The customer API provides functionality for simple account and session management. Most of the resources in this API require application authentication and/or an active accesstoken.
Enabling a customer to log in via your app requires a 2-step process;
1. First, the customer must authorise your app to use their account. You can initiate this process by sending them to
https://sandbox-api.ladbrokes/com/forms/authorise-client along with the appropriate query parameters (see section 2.1 in Developer Manual). If the customer successfully authenticates themself and chooses to grant privileges to your app, we will return a token back to your application.

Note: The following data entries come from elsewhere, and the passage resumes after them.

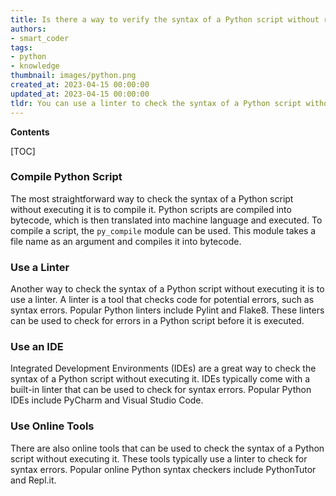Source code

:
 ```yaml
---
title: Is there a way to verify the syntax of a Python script without running it?
authors:
- smart_coder
tags:
- python
- knowledge
thumbnail: images/python.png
created_at: 2023-04-15 00:00:00
updated_at: 2023-04-15 00:00:00
tldr: You can use a linter to check the syntax of a Python script without executing it.
---
```


**Contents**

[TOC]

### Compile Python Script

The most straightforward way to check the syntax of a Python script without executing it is to compile it. Python scripts are compiled into bytecode, which is then translated into machine language and executed. To compile a script, the `py_compile` module can be used. This module takes a file name as an argument and compiles it into bytecode.

### Use a Linter

Another way to check the syntax of a Python script without executing it is to use a linter. A linter is a tool that checks code for potential errors, such as syntax errors. Popular Python linters include Pylint and Flake8. These linters can be used to check for errors in a Python script before it is executed.

### Use an IDE

Integrated Development Environments (IDEs) are a great way to check the syntax of a Python script without executing it. IDEs typically come with a built-in linter that can be used to check for syntax errors. Popular Python IDEs include PyCharm and Visual Studio Code.

### Use Online Tools

There are also online tools that can be used to check the syntax of a Python script without executing it. These tools typically use a linter to check for syntax errors. Popular online Python syntax checkers include PythonTutor and Repl.it.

a. In the case of the Authorisation Code grant type, this will be an Authorisation Code. Go to step 2.
b. In the case of the Implicit Grant type, this will be an access-token. You can now use this token whenever you need to provide a Bearer token in the
Authorisation header. Skip step 2
2. You can now send the Authorisation Code to the OAuth2 Token Endpoint (section 6.4 Developer Manual), and in return you will get an Access-Token.
a. You can now use this token whenever you need to provide a Bearer token in the Authorisation header.
b. You may also receive a ‘refresh_token’ in the response. You can use this instead of an authorisation code to automatically start a new session without having to go through step 1 again. The lifetime of the refresh token is specified by the customer, and it can be revoked at any time.